The graph of a system of a linear equation and a nonlinear equation is shown. What is the solution to...
GMAT Advanced Math : (Adv_Math) Questions

The graph of a system of a linear equation and a nonlinear equation is shown. What is the solution to this system?
1. INFER what the question is really asking
The problem shows you two graphs and asks for "the solution to this system." Here's the critical insight: the solution to a system of equations is the point (or points) where the graphs intersect.
Why? Because at an intersection point, that \((x, y)\) pair satisfies BOTH equations simultaneously - it lies on both graphs. That's exactly what a solution to a system means!
2. TRANSLATE the visual information
- Identify what you're looking at:
- One graph is a straight line (the linear equation)

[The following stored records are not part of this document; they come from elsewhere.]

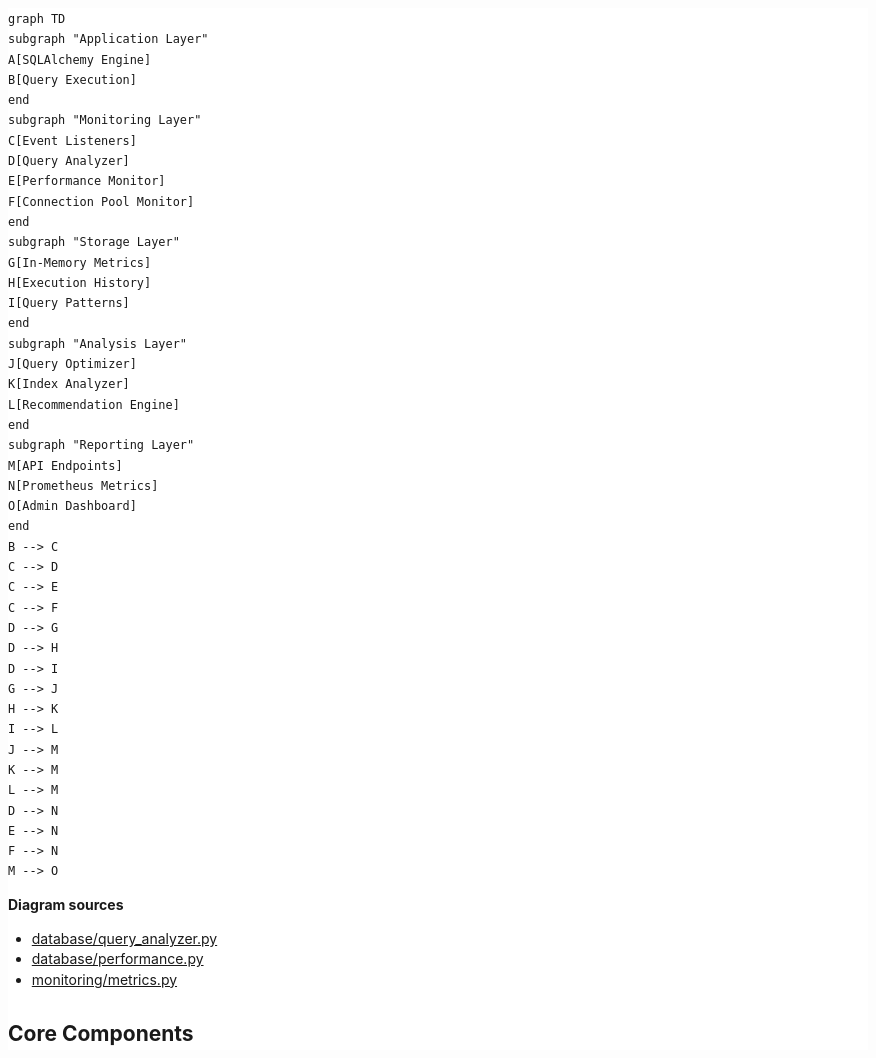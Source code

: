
 ```mermaid
graph TD
subgraph "Application Layer"
A[SQLAlchemy Engine]
B[Query Execution]
end
subgraph "Monitoring Layer"
C[Event Listeners]
D[Query Analyzer]
E[Performance Monitor]
F[Connection Pool Monitor]
end
subgraph "Storage Layer"
G[In-Memory Metrics]
H[Execution History]
I[Query Patterns]
end
subgraph "Analysis Layer"
J[Query Optimizer]
K[Index Analyzer]
L[Recommendation Engine]
end
subgraph "Reporting Layer"
M[API Endpoints]
N[Prometheus Metrics]
O[Admin Dashboard]
end
B --> C
C --> D
C --> E
C --> F
D --> G
D --> H
D --> I
G --> J
H --> K
I --> L
J --> M
K --> M
L --> M
D --> N
E --> N
F --> N
M --> O
```

**Diagram sources**
- [database/query_analyzer.py](file://database/query_analyzer.py#L100-L200)
- [database/performance.py](file://database/performance.py#L50-L100)
- [monitoring/metrics.py](file://monitoring/metrics.py#L50-L100)

## Core Components
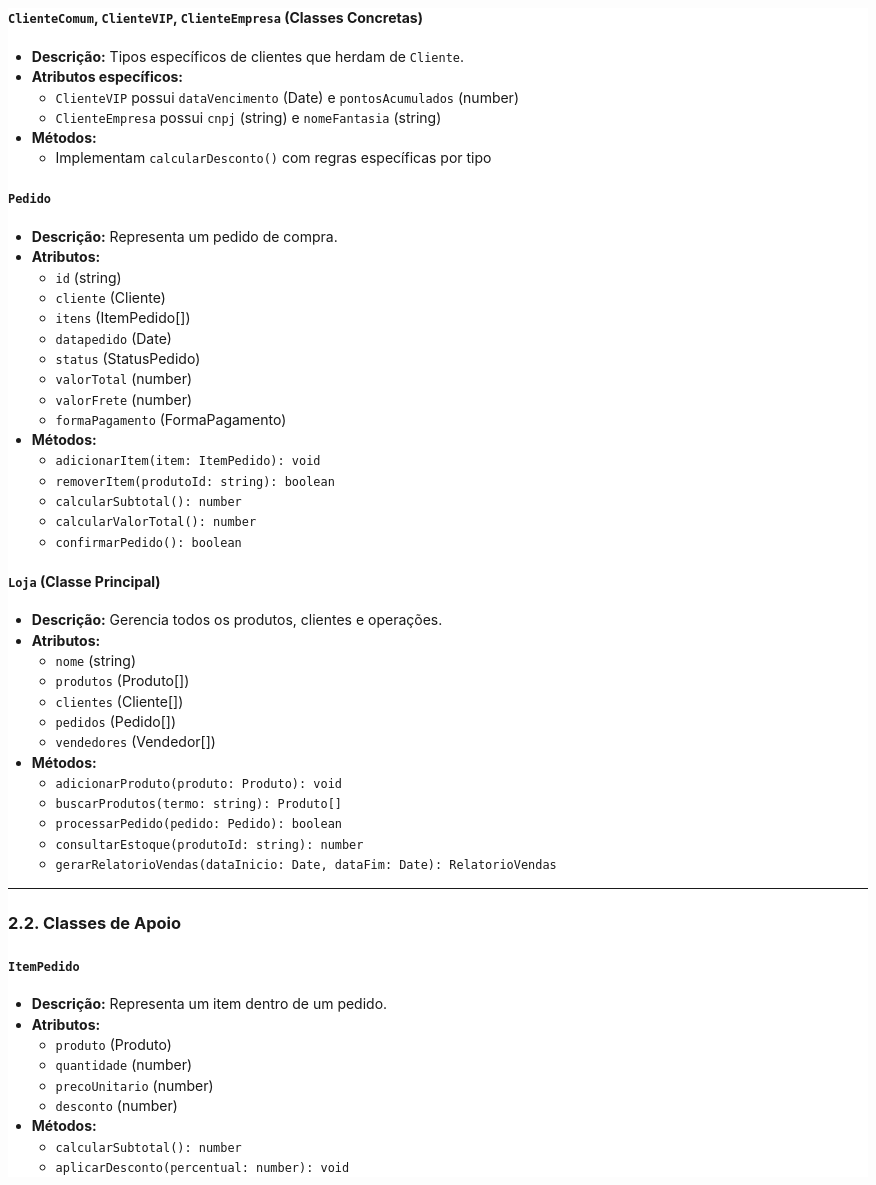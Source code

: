 #### **`ClienteComum`, `ClienteVIP`, `ClienteEmpresa`** (Classes Concretas)
- **Descrição:** Tipos específicos de clientes que herdam de `Cliente`.
- **Atributos específicos:**
  - `ClienteVIP` possui `dataVencimento` (Date) e `pontosAcumulados` (number)
  - `ClienteEmpresa` possui `cnpj` (string) e `nomeFantasia` (string)
- **Métodos:**
  - Implementam `calcularDesconto()` com regras específicas por tipo

#### **`Pedido`**
- **Descrição:** Representa um pedido de compra.
- **Atributos:**
  - `id` (string)
  - `cliente` (Cliente)
  - `itens` (ItemPedido[])
  - `datapedido` (Date)
  - `status` (StatusPedido)
  - `valorTotal` (number)
  - `valorFrete` (number)
  - `formaPagamento` (FormaPagamento)
- **Métodos:**
  - `adicionarItem(item: ItemPedido): void`
  - `removerItem(produtoId: string): boolean`
  - `calcularSubtotal(): number`
  - `calcularValorTotal(): number`
  - `confirmarPedido(): boolean`

#### **`Loja`** (Classe Principal)
- **Descrição:** Gerencia todos os produtos, clientes e operações.
- **Atributos:**
  - `nome` (string)
  - `produtos` (Produto[])
  - `clientes` (Cliente[])
  - `pedidos` (Pedido[])
  - `vendedores` (Vendedor[])
- **Métodos:**
  - `adicionarProduto(produto: Produto): void`
  - `buscarProdutos(termo: string): Produto[]`
  - `processarPedido(pedido: Pedido): boolean`
  - `consultarEstoque(produtoId: string): number`
  - `gerarRelatorioVendas(dataInicio: Date, dataFim: Date): RelatorioVendas`

---

### 2.2. Classes de Apoio

#### **`ItemPedido`**
- **Descrição:** Representa um item dentro de um pedido.
- **Atributos:**
  - `produto` (Produto)
  - `quantidade` (number)
  - `precoUnitario` (number)
  - `desconto` (number)
- **Métodos:**
  - `calcularSubtotal(): number`
  - `aplicarDesconto(percentual: number): void`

- One graph is a U-shaped curve (the nonlinear equation - a parabola)
- INFER what to find:
- Look for where these two graphs cross each other
- They intersect at exactly one point
3. TRANSLATE the intersection point to an ordered pair
- Locate the intersection point on the graph
- Read the x-coordinate carefully:
- Find the vertical line through the intersection point
- Trace down to the x-axis
- The value is \(\mathrm{x = 4}\)
- Read the y-coordinate carefully:
- Find the horizontal line through the intersection point
- Trace left to the y-axis
- The value is \(\mathrm{y = 5}\)
- Write as an ordered pair: \((4, 5)\)
Answer: C. \((4, 5)\)
Why Students Usually Falter on This Problem
Most Common Error Path:
Weak INFER skill - Missing conceptual knowledge about graphical solutions: Students may not understand that the intersection point IS the solution. Instead, they might think the solution is:
- Any point on either graph
- A special point like where a graph crosses an axis
- The y-intercept of one of the graphs
Without knowing that "solution = intersection," they might look at the parabola crossing the y-axis at \((0, 4)\) and think that looks important. This may lead them to select Choice B \((0, 4)\) because it's a prominent point on the graph, even though it's not where the two graphs meet.
Second Most Common Error:
Poor TRANSLATE reasoning - Careless coordinate reading: Students who understand that they need the intersection point but don't read carefully might:
- Mix up which coordinate is x and which is y (though this particular error doesn't match any wrong answer choice here)
- Miscount grid lines, being off by one square
- Read coordinates from a point near but not at the intersection
This leads to confusion when their coordinates don't match any answer choice, causing them to second-guess their approach and potentially guess randomly.
The Bottom Line:
This problem has a conceptual barrier (knowing intersection = solution) AND an execution barrier (reading coordinates accurately). Students can fail at either stage. The trickiest part is that other answer choices represent "mathematically significant" points - like \((0, 4)\) being the y-intercept of the parabola, or \((0, 0)\) being the origin - which can distract students who don't have a firm grasp of what "solution to a system" means graphically.